User Agents are always going to be limited. Eventually some UAs may
offer buttons for triggering a certain intent, or selecting an
arbitrary intent. But some Intents will be mostly too complicated for
a User to fill out using a simple "Intent + page". This is where [1]
§10 Manual Providers would come into play. If a User wants to trigger
a complicated intent and the UA doesn't know how to do it, the user
will need to have a §10 provider that they can load (probably via
Bookmarks or something like them) which will let them initiate the
intent they want to initiate. §10 Manual Providers are not something
we can require browsers to provide for all possible intents, since
there are an infinite number of them א‎₄[2] might be the correct size
fwiw, it's pretty large.

> The current proposal gives the responsibility of choosing an action to scripts,

The current "proposal" is not formally proposed. In terms of
deliverables, the webintents proposal that you're looking at covers
parts of the deliverables [3] for B, C, D and E. The proposal doesn't
preclude User Agents providing other ways to manage discovery [3] B,
nor does it preclude other ways for User Agents to trigger dispatch.
In terms of things which you want, I think that they're mostly covered
by Action Features [1] specifically §10. As long as those exist, you
should be relatively happy.

> but essentially requires that users select implementations of the action.
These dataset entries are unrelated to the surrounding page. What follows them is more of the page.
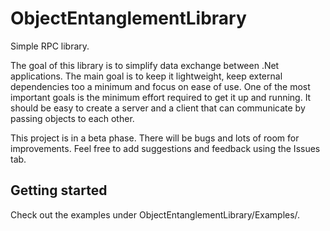 # ObjectEntanglementLibrary
Simple RPC library.

The goal of this library is to simplify data exchange between .Net applications. The main goal is to keep it lightweight, keep external dependencies too a minimum and focus on ease of use.
One of the most important goals is the minimum effort required to get it up and running. It should be easy to create a server and a client that can communicate by passing objects to each other.

This project is in a beta phase. There will be bugs and lots of room for improvements. Feel free to add suggestions and feedback using the Issues tab.

## Getting started
Check out the examples under ObjectEntanglementLibrary/Examples/.

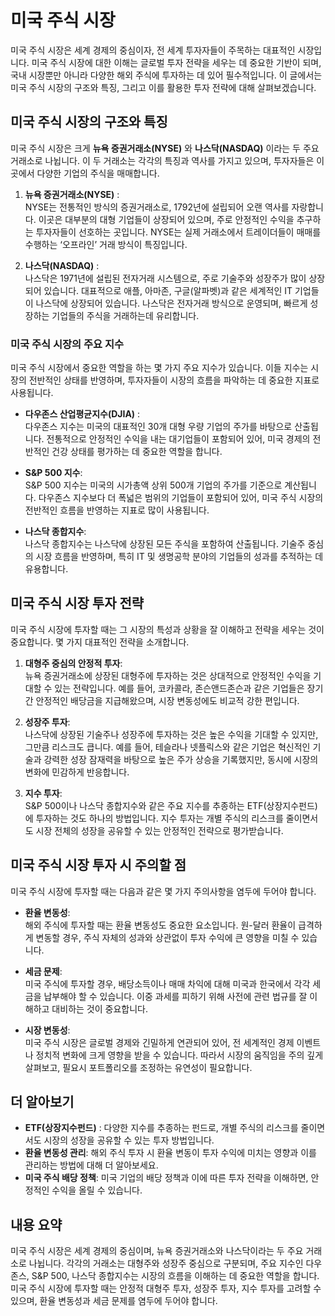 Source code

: # 미국 주식 시장

미국 주식 시장은 세계 경제의 중심이자, 전 세계 투자자들이 주목하는 대표적인 시장입니다. 미국 주식 시장에 대한 이해는 글로벌 투자 전략을 세우는 데 중요한 기반이 되며, 국내 시장뿐만 아니라 다양한 해외 주식에 투자하는 데 있어 필수적입니다. 이 글에서는 미국 주식 시장의 구조와 특징, 그리고 이를 활용한 투자 전략에 대해 살펴보겠습니다.

## 미국 주식 시장의 구조와 특징

미국 주식 시장은 크게 **뉴욕 증권거래소(NYSE)** 와 **나스닥(NASDAQ)** 이라는 두 주요 거래소로 나뉩니다. 이 두 거래소는 각각의 특징과 역사를 가지고 있으며, 투자자들은 이곳에서 다양한 기업의 주식을 매매합니다.

1. **뉴욕 증권거래소(NYSE)** :  
   NYSE는 전통적인 방식의 증권거래소로, 1792년에 설립되어 오랜 역사를 자랑합니다. 이곳은 대부분의 대형 기업들이 상장되어 있으며, 주로 안정적인 수익을 추구하는 투자자들이 선호하는 곳입니다. NYSE는 실제 거래소에서 트레이더들이 매매를 수행하는 ‘오프라인’ 거래 방식이 특징입니다.

2. **나스닥(NASDAQ)** :  
   나스닥은 1971년에 설립된 전자거래 시스템으로, 주로 기술주와 성장주가 많이 상장되어 있습니다. 대표적으로 애플, 아마존, 구글(알파벳)과 같은 세계적인 IT 기업들이 나스닥에 상장되어 있습니다. 나스닥은 전자거래 방식으로 운영되며, 빠르게 성장하는 기업들의 주식을 거래하는데 유리합니다.

### 미국 주식 시장의 주요 지수

미국 주식 시장에서 중요한 역할을 하는 몇 가지 주요 지수가 있습니다. 이들 지수는 시장의 전반적인 상태를 반영하며, 투자자들이 시장의 흐름을 파악하는 데 중요한 지표로 사용됩니다.

- **다우존스 산업평균지수(DJIA)** :  
  다우존스 지수는 미국의 대표적인 30개 대형 우량 기업의 주가를 바탕으로 산출됩니다. 전통적으로 안정적인 수익을 내는 대기업들이 포함되어 있어, 미국 경제의 전반적인 건강 상태를 평가하는 데 중요한 역할을 합니다.

- **S&P 500 지수**:  
  S&P 500 지수는 미국의 시가총액 상위 500개 기업의 주가를 기준으로 계산됩니다. 다우존스 지수보다 더 폭넓은 범위의 기업들이 포함되어 있어, 미국 주식 시장의 전반적인 흐름을 반영하는 지표로 많이 사용됩니다.

- **나스닥 종합지수**:  
  나스닥 종합지수는 나스닥에 상장된 모든 주식을 포함하여 산출됩니다. 기술주 중심의 시장 흐름을 반영하며, 특히 IT 및 생명공학 분야의 기업들의 성과를 추적하는 데 유용합니다.

## 미국 주식 시장 투자 전략

미국 주식 시장에 투자할 때는 그 시장의 특성과 상황을 잘 이해하고 전략을 세우는 것이 중요합니다. 몇 가지 대표적인 전략을 소개합니다.

1. **대형주 중심의 안정적 투자**:  
   뉴욕 증권거래소에 상장된 대형주에 투자하는 것은 상대적으로 안정적인 수익을 기대할 수 있는 전략입니다. 예를 들어, 코카콜라, 존슨앤드존슨과 같은 기업들은 장기간 안정적인 배당금을 지급해왔으며, 시장 변동성에도 비교적 강한 편입니다.

2. **성장주 투자**:  
   나스닥에 상장된 기술주나 성장주에 투자하는 것은 높은 수익을 기대할 수 있지만, 그만큼 리스크도 큽니다. 예를 들어, 테슬라나 넷플릭스와 같은 기업은 혁신적인 기술과 강력한 성장 잠재력을 바탕으로 높은 주가 상승을 기록했지만, 동시에 시장의 변화에 민감하게 반응합니다.

3. **지수 투자**:  
   S&P 500이나 나스닥 종합지수와 같은 주요 지수를 추종하는 ETF(상장지수펀드)에 투자하는 것도 하나의 방법입니다. 지수 투자는 개별 주식의 리스크를 줄이면서도 시장 전체의 성장을 공유할 수 있는 안정적인 전략으로 평가받습니다.

## 미국 주식 시장 투자 시 주의할 점

미국 주식 시장에 투자할 때는 다음과 같은 몇 가지 주의사항을 염두에 두어야 합니다.

- **환율 변동성**:  
  해외 주식에 투자할 때는 환율 변동성도 중요한 요소입니다. 원-달러 환율이 급격하게 변동할 경우, 주식 자체의 성과와 상관없이 투자 수익에 큰 영향을 미칠 수 있습니다.

- **세금 문제**:  
  미국 주식에 투자할 경우, 배당소득이나 매매 차익에 대해 미국과 한국에서 각각 세금을 납부해야 할 수 있습니다. 이중 과세를 피하기 위해 사전에 관련 법규를 잘 이해하고 대비하는 것이 중요합니다.

- **시장 변동성**:  
  미국 주식 시장은 글로벌 경제와 긴밀하게 연관되어 있어, 전 세계적인 경제 이벤트나 정치적 변화에 크게 영향을 받을 수 있습니다. 따라서 시장의 움직임을 주의 깊게 살펴보고, 필요시 포트폴리오를 조정하는 유연성이 필요합니다.

## 더 알아보기

- **ETF(상장지수펀드)** : 다양한 지수를 추종하는 펀드로, 개별 주식의 리스크를 줄이면서도 시장의 성장을 공유할 수 있는 투자 방법입니다.
- **환율 변동성 관리**: 해외 주식 투자 시 환율 변동이 투자 수익에 미치는 영향과 이를 관리하는 방법에 대해 더 알아보세요.
- **미국 주식 배당 정책**: 미국 기업의 배당 정책과 이에 따른 투자 전략을 이해하면, 안정적인 수익을 올릴 수 있습니다.

## 내용 요약

미국 주식 시장은 세계 경제의 중심이며, 뉴욕 증권거래소와 나스닥이라는 두 주요 거래소로 나뉩니다. 각각의 거래소는 대형주와 성장주 중심으로 구분되며, 주요 지수인 다우존스, S&P 500, 나스닥 종합지수는 시장의 흐름을 이해하는 데 중요한 역할을 합니다. 미국 주식 시장에 투자할 때는 안정적 대형주 투자, 성장주 투자, 지수 투자를 고려할 수 있으며, 환율 변동성과 세금 문제를 염두에 두어야 합니다.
Well, if a user wants to do something, the user has to have some idea
of what the user wants to do. There's at least an א‎₁ level of
complexity there. Web pages can sometimes have moderately good ideas
of what users might want to do, and thus are not in a terrible place
to offer suggested actions. In fact, web pages have had <Print> and
<Download>(Persist) links or buttons since at least 1994. Links to RSS
appeared as soon as RSS became vaguely popular, and probably a year or
three before User Agents added their own.

Similarly, Audio/Video embedding has been present on the web since at
least 1995 [4]. Links to them in the form of <a href> or <embed> or
later <object> were also common. It would have sucked if we forced the
web to pause until 2010 when we started working on adding UA support
for <audio> and <video> as part of html 5 [5].

Certain intents are likely to become integrated and accelerated by
User Agents just as <back> and <forward> and <bookmark> and <print>
were early on (but not all of them were present initially). There were
browsers which didn't have Back and Forward (or at least the
multilevel back/forward we have today). Nexus [6] didn't have
Bookmarks, or "Forward" (it had Back -- "Back up" and next/previous,
but not forward * i'm told you might have been able to back up to the
page you from which you had just backed up,
which would be forward, but well, blah) [7]. Systems without access to
printers didn't have print (e.g., Maemo MicroB). Trivial embedded
browsers often don't have Back (yes, they're lame, but sometimes you
really don't need it, and sometimes web pages break it or provide
their own).

> The problem with this is twofold.
> Firstly users must have the power to pick actions.

As long as §10 is done by someone and there's a directory (this is
mentioned in the introduction "directory lookup/search" [8]), then
users will have the power to pick actions. This is not something that
we can demand from UAs. Competition will probably cause general UAs to
integrate searching for providers. If you feel it's missing in your
favorite UA, you can either contribute a patch, a bounty, or a bug.

> In practice, scripts should defer to users but are left without
> a standard way to do so.

??

The workflow described in [8] and [9] outline where the user is in
control and there would be standards by which the pages/scripts really
don't have any control beyond defering to the user for the action
they're presenting.

This should be satisfactory for your purposes.

For certain forms of abuse [10], the most one can do is kill scripts,
block access, provide dummies, or stop visiting the site.

That's the same as with any other feature. We can't do much better
(although UA UI should be able to improve for all of these, and to
some extent [11] they have).

> And annoyingly, scripts have the power to refuse to ask users.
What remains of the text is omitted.